* What the task requires
Find the word "predictions" in the records and copy every line where it occurs.

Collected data
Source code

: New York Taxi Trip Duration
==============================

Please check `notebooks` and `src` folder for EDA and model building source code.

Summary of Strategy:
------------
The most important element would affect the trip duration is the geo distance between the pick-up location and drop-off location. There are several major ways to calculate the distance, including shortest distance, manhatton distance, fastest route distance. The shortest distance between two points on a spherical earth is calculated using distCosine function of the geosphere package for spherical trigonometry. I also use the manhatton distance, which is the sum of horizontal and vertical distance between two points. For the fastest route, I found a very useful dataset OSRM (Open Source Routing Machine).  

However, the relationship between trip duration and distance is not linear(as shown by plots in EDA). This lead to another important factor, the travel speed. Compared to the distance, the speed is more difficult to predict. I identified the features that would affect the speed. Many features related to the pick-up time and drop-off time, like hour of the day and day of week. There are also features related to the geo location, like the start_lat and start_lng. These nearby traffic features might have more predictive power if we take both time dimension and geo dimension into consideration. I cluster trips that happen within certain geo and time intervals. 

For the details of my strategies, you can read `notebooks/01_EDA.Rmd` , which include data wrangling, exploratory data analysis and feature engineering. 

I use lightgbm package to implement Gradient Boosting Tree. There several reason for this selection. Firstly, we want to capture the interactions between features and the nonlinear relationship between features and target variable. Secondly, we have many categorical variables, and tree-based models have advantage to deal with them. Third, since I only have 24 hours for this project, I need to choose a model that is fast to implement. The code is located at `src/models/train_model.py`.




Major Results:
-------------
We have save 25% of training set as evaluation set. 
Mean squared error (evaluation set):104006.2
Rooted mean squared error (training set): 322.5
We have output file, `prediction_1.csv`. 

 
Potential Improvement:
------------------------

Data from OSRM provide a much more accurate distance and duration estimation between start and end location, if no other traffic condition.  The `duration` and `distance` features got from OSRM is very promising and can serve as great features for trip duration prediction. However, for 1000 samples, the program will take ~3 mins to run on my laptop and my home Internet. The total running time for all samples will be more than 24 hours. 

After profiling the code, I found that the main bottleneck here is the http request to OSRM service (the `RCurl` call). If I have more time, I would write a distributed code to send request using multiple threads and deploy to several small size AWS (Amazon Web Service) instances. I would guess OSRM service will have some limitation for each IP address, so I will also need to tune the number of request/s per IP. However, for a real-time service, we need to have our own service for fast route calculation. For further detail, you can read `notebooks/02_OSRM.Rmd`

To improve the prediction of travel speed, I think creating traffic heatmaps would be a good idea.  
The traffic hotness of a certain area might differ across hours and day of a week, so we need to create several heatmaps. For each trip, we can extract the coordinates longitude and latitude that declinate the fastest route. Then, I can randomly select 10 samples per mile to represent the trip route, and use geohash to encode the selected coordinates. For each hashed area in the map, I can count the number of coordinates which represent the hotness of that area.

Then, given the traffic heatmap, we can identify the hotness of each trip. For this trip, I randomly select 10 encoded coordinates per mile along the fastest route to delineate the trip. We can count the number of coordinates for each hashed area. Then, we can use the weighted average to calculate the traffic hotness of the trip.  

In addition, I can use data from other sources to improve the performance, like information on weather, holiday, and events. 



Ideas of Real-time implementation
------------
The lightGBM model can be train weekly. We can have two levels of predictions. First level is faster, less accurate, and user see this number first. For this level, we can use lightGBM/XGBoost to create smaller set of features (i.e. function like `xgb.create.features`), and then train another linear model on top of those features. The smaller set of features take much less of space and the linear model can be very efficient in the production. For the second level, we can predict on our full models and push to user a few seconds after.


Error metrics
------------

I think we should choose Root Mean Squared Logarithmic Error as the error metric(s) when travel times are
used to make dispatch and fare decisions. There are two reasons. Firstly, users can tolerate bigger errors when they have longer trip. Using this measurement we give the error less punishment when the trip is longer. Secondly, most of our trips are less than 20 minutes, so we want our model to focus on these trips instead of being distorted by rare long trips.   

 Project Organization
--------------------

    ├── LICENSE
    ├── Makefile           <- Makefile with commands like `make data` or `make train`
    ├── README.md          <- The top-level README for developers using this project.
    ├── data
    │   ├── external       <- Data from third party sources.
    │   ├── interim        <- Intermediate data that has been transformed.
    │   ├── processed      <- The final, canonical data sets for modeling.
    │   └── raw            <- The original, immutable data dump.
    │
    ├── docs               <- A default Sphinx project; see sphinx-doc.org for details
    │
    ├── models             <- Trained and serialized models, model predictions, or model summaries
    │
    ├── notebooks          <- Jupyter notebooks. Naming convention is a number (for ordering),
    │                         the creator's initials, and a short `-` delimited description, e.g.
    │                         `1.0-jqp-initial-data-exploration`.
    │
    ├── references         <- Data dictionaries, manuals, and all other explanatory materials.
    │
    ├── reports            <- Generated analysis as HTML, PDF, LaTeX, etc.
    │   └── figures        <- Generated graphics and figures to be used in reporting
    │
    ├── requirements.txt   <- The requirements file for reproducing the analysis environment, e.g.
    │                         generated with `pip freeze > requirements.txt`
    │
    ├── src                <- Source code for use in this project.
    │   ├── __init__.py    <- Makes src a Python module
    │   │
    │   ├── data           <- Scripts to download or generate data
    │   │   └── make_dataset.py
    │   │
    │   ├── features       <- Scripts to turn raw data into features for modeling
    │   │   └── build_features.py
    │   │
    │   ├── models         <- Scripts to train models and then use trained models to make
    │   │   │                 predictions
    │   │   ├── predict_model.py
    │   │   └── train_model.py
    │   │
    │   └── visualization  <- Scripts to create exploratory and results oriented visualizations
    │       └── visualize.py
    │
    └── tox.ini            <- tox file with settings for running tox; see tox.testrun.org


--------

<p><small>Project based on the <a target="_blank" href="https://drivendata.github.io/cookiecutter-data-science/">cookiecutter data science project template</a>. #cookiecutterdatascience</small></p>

* Answer to the exercise
The lightGBM model can be train weekly. We can have two levels of predictions. First level is faster, less accurate, and user see this number first. For this level, we can use lightGBM/XGBoost to create smaller set of features (i.e. function like `xgb.create.features`), and then train another linear model on top of those features. The smaller set of features take much less of space and the linear model can be very efficient in the production. For the second level, we can predict on our full models and push to user a few seconds after.
    ├── models             <- Trained and serialized models, model predictions, or model summaries
    │   │   │                 predictions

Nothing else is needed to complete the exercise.